HOW WE WORK
With the leadership of Gigi Coyle, and our growing intergenerational team, we continue to listen for new expressions of Beyond Boundaries. We listen for ways to serve, ways to offer our gifts, ways to support local/global community efforts dedicated to regenerative living and care for all relations.
We work collaboratively with partners and only where asked and it is a win-win for all involved.
As Beyond Boundarians, we raise funds and receive gifts to be able to offer our time and energy to these people and places, in service and support of both longtime and modern-day stewards. In this way, we water the best seeds we find and the “watering holes” that attract those committed to systemic change. When asked to do so, when we feel deeply they will serve, we offer our gifts, our experience, and best practices gleaned from years of community stewardship: council, quest, rites of passage, and bearing witness.
We are small, allowing at first, perhaps, for a tiny impact, and then like an acupuncture point, we see effects rippling out, contributing to and leaving behind a healthier cell within the body. We continue as students ourselves ready to learn from each community and situation we meet.
We see Beyond Boundaries not as an organization, but rather as an organizing principle. That means, on some level, anyone can join in to the work that lies ahead.
PROCESS BEFORE PRODUCT
Our goal is process and discovery, not the usual focus on outcome or product; to truly move into the world with open hearts and minds, and to listen for what serves and what is deeply needed.
Too many times people, especially Americans, go with a formula, a pre-determined outcome, and miss the genuine opportunities that arise along the way. With each collaboration, we sit in Council, listening to the vision, knowledge, dreams and experience held therein. We feel there is something important to go and listen to practicing council with the land and its people and letting an exchange emerge that will reveal the future outcomes. Thus, rather than pre-determining outcomes, we have generated a commitment to bring our learning home and forward in the best possible way given what we witness, learn and experience, collectively and as individuals. We work between the worlds at times, across organizational lines, job descriptions, and/or institutional or community loyalties — bridgepeople, contributing to common intentions and dreams.
The gifts we share include council, rites of passage, the best community practices we’ve experienced, organizational development, permaculture teachings, and whatever seems to be needed within our capabilities.
We are forever grateful for the support of the process, the willingness to operate a bit differently than NGO’s, the commitment to nature’s way and changing movements, each year confirming what is essential and right to do. And, with time, we are seeing some true products appearing, in the form of:
- More collaborations, bridges, between organizations, communities and people around the work.
More communities deepening their trust and cross-pollinating seeds of knowledge and experience.
More sharing of resources on all levels between cooperating peoples and places.
More open, listening, caring, connected, truthful players.
More councils serving as home base in relationship for couples, families, institutions, and community.
More awareness of the value of being witnessed, as a step towards healing, conscious community, and new stories.
More people awakened to the gift and importance of rites of passage and markings of all kinds, from youth initiation to elderhood, from honoring the naming, the beginning of a work, to the ceremony of a divorce.
More of a lived sense of global community, along with increased focus on local connection and regeneration.
More willingness to live in the unknown, to respond when called, and to continue to learn what cooperation means, e.g. being part of nature, little story/big story, spirit, the divine.
There are few dynamics more potent and alive than the awakened relationship between youngers, “middlers” and elders.
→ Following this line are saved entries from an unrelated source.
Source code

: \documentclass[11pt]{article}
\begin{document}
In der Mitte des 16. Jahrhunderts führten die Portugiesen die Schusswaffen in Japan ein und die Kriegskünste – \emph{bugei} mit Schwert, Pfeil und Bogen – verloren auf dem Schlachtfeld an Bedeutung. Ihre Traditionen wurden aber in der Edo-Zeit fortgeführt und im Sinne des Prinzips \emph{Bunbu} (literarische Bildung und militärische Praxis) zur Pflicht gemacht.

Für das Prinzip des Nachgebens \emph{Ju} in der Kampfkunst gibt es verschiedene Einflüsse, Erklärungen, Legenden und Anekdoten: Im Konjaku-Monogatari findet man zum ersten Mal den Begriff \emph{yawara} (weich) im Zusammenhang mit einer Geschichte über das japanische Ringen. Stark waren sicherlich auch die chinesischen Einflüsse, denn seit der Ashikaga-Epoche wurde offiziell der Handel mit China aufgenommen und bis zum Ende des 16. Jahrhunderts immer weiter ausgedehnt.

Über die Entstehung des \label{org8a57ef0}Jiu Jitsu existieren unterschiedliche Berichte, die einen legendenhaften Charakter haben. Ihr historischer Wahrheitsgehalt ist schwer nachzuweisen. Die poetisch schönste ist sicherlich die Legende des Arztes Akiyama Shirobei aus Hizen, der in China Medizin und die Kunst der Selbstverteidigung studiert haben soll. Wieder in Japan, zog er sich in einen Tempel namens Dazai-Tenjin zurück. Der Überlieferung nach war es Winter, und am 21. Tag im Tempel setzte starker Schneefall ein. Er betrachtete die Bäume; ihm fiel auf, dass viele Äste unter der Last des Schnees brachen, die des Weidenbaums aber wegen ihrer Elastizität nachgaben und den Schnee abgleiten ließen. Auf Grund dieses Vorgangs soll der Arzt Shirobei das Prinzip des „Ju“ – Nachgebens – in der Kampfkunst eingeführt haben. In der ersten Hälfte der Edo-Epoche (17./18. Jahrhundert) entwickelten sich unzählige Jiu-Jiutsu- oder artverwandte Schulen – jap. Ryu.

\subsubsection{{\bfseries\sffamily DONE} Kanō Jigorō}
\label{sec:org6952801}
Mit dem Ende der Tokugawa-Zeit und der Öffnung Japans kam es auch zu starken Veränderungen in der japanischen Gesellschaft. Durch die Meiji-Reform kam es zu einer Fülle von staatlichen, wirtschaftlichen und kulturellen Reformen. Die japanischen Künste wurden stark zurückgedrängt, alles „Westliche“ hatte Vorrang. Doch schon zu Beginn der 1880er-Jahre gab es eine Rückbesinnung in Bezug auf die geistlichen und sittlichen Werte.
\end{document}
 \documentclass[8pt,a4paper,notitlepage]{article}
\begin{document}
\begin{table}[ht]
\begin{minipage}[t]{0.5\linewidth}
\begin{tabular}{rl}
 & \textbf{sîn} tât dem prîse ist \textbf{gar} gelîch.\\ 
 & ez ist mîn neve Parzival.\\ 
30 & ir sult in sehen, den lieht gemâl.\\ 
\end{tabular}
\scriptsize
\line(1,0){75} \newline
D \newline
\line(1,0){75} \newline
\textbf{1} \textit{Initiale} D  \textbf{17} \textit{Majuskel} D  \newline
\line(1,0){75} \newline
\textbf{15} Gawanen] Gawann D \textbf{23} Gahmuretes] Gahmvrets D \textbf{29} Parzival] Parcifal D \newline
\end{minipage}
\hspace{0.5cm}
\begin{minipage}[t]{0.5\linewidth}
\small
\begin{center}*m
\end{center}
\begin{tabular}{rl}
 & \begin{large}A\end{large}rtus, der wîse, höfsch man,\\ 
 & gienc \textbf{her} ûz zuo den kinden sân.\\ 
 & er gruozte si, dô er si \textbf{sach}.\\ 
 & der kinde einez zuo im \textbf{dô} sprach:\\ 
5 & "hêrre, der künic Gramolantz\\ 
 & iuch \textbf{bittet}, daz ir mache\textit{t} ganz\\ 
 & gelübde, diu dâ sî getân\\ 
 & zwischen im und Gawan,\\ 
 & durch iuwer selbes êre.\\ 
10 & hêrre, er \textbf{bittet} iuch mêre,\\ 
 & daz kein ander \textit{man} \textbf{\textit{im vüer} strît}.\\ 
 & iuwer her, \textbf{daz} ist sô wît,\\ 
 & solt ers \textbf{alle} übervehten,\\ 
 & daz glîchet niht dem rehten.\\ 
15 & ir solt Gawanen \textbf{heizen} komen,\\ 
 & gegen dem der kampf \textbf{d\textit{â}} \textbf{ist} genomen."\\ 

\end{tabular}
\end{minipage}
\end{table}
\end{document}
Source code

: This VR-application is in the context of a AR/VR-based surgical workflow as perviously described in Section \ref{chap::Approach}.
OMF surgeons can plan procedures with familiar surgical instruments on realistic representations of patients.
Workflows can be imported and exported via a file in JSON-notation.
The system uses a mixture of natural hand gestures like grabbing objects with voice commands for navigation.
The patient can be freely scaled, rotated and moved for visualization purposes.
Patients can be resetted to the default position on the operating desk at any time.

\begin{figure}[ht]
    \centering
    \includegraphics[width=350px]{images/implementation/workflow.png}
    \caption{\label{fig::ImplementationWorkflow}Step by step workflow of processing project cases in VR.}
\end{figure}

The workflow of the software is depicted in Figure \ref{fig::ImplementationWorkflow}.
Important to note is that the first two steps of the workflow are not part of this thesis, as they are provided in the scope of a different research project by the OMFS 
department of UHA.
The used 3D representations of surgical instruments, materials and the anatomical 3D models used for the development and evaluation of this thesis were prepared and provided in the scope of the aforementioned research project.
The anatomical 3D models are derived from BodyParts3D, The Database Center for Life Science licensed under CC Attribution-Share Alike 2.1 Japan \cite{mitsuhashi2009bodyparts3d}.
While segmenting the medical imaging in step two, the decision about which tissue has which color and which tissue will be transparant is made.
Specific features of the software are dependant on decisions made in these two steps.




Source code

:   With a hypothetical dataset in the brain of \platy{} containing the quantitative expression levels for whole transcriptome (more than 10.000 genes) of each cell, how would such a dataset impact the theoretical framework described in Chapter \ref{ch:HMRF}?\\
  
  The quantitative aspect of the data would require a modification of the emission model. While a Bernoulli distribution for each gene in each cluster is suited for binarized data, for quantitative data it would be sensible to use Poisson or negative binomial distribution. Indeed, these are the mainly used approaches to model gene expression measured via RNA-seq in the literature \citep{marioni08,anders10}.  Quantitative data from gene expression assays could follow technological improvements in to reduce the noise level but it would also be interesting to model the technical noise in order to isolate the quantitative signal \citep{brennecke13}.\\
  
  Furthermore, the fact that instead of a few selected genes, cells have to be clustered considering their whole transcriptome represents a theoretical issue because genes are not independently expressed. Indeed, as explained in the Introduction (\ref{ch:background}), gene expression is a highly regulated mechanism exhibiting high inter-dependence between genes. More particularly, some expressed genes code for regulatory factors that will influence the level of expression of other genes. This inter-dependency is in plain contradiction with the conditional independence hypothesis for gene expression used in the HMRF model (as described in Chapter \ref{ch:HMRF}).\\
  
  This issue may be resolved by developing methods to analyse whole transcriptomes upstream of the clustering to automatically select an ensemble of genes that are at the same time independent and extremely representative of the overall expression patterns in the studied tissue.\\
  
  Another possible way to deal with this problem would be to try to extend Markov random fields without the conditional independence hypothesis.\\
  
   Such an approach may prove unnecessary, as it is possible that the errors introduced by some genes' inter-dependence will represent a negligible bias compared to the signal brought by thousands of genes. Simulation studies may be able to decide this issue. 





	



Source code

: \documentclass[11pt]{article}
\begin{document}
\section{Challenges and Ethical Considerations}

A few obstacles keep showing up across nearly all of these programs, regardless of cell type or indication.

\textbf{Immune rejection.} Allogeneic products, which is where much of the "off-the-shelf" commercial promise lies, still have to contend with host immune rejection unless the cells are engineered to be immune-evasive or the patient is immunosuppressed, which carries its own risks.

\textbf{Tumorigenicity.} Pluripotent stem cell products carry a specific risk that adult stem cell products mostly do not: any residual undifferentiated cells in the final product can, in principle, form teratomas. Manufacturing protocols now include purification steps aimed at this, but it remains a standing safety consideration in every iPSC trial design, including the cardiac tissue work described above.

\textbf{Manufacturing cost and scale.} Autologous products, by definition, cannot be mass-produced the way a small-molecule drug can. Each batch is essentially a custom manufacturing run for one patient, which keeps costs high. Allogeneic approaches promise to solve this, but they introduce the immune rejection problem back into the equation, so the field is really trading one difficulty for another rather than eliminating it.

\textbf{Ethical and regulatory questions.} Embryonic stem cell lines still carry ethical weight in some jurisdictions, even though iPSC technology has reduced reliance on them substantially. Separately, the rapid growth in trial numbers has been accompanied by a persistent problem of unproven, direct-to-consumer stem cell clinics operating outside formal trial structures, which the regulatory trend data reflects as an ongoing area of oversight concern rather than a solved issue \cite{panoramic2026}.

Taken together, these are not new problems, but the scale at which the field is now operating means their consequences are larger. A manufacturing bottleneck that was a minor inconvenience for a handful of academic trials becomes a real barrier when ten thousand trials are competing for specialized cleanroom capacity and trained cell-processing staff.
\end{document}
Each elicits the wholeness of the other—a wholeness that goes unexpressed when either the young, with their fire and imagination, are not given the chance to engage, or the “middlers” aren’t acknowledged for the load of work they often carry, or the elders are marginalized, forgotten and/or retired in the worst sense of the word. As BB, we continue in the experiment of exploring what creative wholeness might be elicited from us all in a world of true intergenerational collaboration.